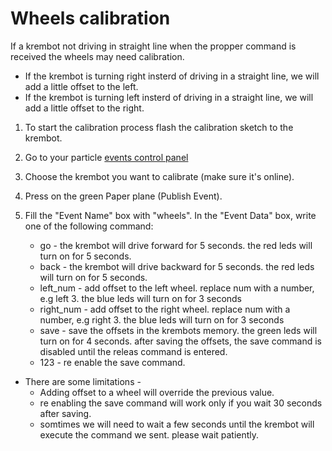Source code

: # Wheels calibration


If a krembot not driving in straight line when the propper command is received the wheels may need calibration.
* If the krembot is turning right insterd of driving in a straight line, we will add a little offset to the left. 
* If the krembot is turning left insterd of driving in a straight line, we will add a little offset to the right.

1. To start the calibration process flash the calibration sketch to the krembot.
2. Go to your particle [events control panel](https://console.particle.io/events)
3. Choose the krembot you want to calibrate (make sure it's online).

4. Press on the green Paper plane (Publish Event).

5. Fill the "Event Name" box with "wheels". In the "Event Data" box, write one of the following command:

	* go - the krembot will drive forward for 5 seconds. the red leds will turn on for 5 seconds.
	* back - the krembot will drive backward for 5 seconds. the red leds will turn on for 5 seconds.
	* left_num - add offset to the left wheel. replace num with a number, e.g left 3. the blue leds will turn on for 3 seconds
	* right_num - add offset to the right wheel. replace num with a number, e.g right 3. the blue leds will turn on for 3 seconds
	* save - save the offsets in the krembots memory. the green leds will turn on for 4 seconds. after saving the offsets, the save command is disabled until the releas command is entered.
	* 123 - re enable the save command.

* There are some limitations - 
	* Adding offset to a wheel will override the previous value.
	* re enabling the save command will work only if you wait 30 seconds after saving.
	* somtimes we will need to wait a few seconds until the krembot will execute the command we sent. please wait patiently.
────────────────
▶ **Exercise aim**: Of all the entries above, output exactly the lines between the one holding "to the left." and the one holding "right_num - add", inclusive.

▶ **Result of the exercise**:
* If the krembot is turning right insterd of driving in a straight line, we will add a little offset to the left. 
* If the krembot is turning left insterd of driving in a straight line, we will add a little offset to the right.

1. To start the calibration process flash the calibration sketch to the krembot.
2. Go to your particle [events control panel](https://console.particle.io/events)
3. Choose the krembot you want to calibrate (make sure it's online).

4. Press on the green Paper plane (Publish Event).

5. Fill the "Event Name" box with "wheels". In the "Event Data" box, write one of the following command:

	* go - the krembot will drive forward for 5 seconds. the red leds will turn on for 5 seconds.
	* back - the krembot will drive backward for 5 seconds. the red leds will turn on for 5 seconds.
	* left_num - add offset to the left wheel. replace num with a number, e.g left 3. the blue leds will turn on for 3 seconds
	* right_num - add offset to the right wheel. replace num with a number, e.g right 3. the blue leds will turn on for 3 seconds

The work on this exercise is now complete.